Upon reviewing a decade’s worth of data on 200,000 teens and 400,000 young adults over 18, the Journal of Abnormal Psychology has reason to believe that a spike in depression, distress, and suicidal tendencies might be connected to today’s social media trends among young people.
“Other studies had also documented an increase in mental health issues among adolescents,” Jean Twenge, a professor of psychology at San Diego State University and author of the study told WebMD, “but it was unclear whether this was a shift among people of all ages or a generational shift.”
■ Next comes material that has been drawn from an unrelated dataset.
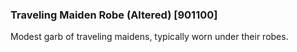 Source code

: ### Traveling Maiden Robe (Altered) [901100]

Modest garb of traveling maidens, typically worn under their robes.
The unprecedented spikes, ranging with a 55 to 70 percent increase, began in the mid-2000 according to the study.
The cause of the spike is believed by Twenge to be a change in the way young people spend their leisure time and the rise of social media in the past decade. Twenge suggests that perhaps it is due to the lack of sleep or lack personal social interactions that are encouraged by the use of social media.
“(young adults) are experiencing mental health issues at a much higher rate than millennials were and are, even after accounting for year and age,” Twenge also said.
Shari Jager-Hyman, a researcher with the Center for the Prevention of Suicide at the University of Pennsylvania suggests that the internet has put everyone in the same virtual room and that cyberbullying is a something that older generations have no experience with.
“cyberbullying and social comparison facilitated by social media, both of which are associated with negative psychological outcomes,” Jager-Hyman told WebMD, “But it is certainly possible that increased exposure to social/digital media and decreased time engaging in face-to-face interactions may contribute to greater increases in psychological distress in younger people.”
According to a press release from the American Psychological Association, “There was no significant increase in the percentage of older adults experiencing depression or psychological distress during corresponding time periods. The researchers even saw a slight decline in psychological distress in individuals over 65.”